Table of Contents
- Summary
- ELT Myths
- ELT Reality
- The Future of ELT
- About the Sponsor
- About Andrew Brust
- About GigaOm
- Copyright
1. Summary
Since the early days of data warehousing, the concept of Extract, Transform, and Load (ETL) has been well-known and familiar. In those pioneering times, enterprise organizations extracted data from their packaged systems – like those for accounting, sales and Customer Relationship Management (CRM) – as well as some custom, in-house line-of-business applications, transformed the structure so that the data from these separate systems could be correlated and conformed, and then loaded that neatened, coordinated data into the warehouse. Oftentimes, data from perhaps half a dozen systems were integrated this way, and it worked pretty well.
What has been gaining in favor and popularity, though, is a different approach to pre-processing data for the warehouse, whereby data is loaded before it is transformed, thus changing the sequence to Extract-Load-Transform, and the corresponding acronym to ELT. However, ELT is more than an anagram of ETL, and it is not just arbitrary resequencing of the same steps. It is a fundamentally different approach to pre-processing data, in terms not only of architecture but also philosophy. In this paper, we will explore what ELT is all about in terms that people familiar with ETL can appreciate and understand.
Figure 1: Reasons for ELT
Sources Increase
While in the formative days of data warehousing, the number of source systems was often in the mid-single digits, that is far from the case now. Today, data sources are everywhere. Single-purpose Web applications each serve up valuable data. The edict that organizations should be data-driven is increasingly common. Even systems that feature Application Programming Interfaces (APIs), rather than tabular data and SQL interfaces, are eligible because an increasing number of data integration platforms can consume those APIs and convert their output into query-able data. The confluence of these circumstances means that as much data, from as many sources as possible, needs to be integrated into analyses.
Ultimately, this plethora of data makes it tricky for standalone ETL systems to synthesize all of it in monolithic transformation jobs that run on expensive, difficult-to-scale infrastructure and attempt to work with all the data in memory. Instead, it makes more sense to leverage the power of the data warehouse platform itself and do the transformation work at scale. Doing so requires loading the unprocessed data into the warehouse before transforming it.

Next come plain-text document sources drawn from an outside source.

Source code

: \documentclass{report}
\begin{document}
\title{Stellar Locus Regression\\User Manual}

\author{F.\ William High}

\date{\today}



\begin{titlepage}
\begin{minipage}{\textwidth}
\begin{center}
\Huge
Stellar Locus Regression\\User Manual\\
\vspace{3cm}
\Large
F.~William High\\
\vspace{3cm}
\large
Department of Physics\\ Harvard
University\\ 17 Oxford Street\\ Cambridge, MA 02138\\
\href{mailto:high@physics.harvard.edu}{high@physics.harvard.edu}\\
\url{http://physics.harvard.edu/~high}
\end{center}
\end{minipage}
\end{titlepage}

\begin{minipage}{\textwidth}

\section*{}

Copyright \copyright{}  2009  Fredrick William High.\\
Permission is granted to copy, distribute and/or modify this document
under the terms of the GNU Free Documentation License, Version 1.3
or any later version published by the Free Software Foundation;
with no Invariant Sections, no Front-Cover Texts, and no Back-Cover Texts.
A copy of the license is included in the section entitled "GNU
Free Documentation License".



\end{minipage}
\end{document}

Cloud as the Cause; Cloud as the Solution
In today’s world of cloud data warehouses, especially leveraging the economic, scalable, and elastic nature of data warehouse compute and storage makes the warehouse an ideal platform for data transformation work. So while ELT may seem like a retrofit to some people, it plays to the strengths of data warehouse platforms. ELT is not a workaround bound to cause technical debt; it is an enlightened paradigm shift chosen to avoid it. Along the way, this pivot in approach does a better job of isolating load and transformation operations and data pipeline rigor, overall. This move can increase the reliability of load and transform executions and, for reasons we will explore in this paper, reduce coding errors as well.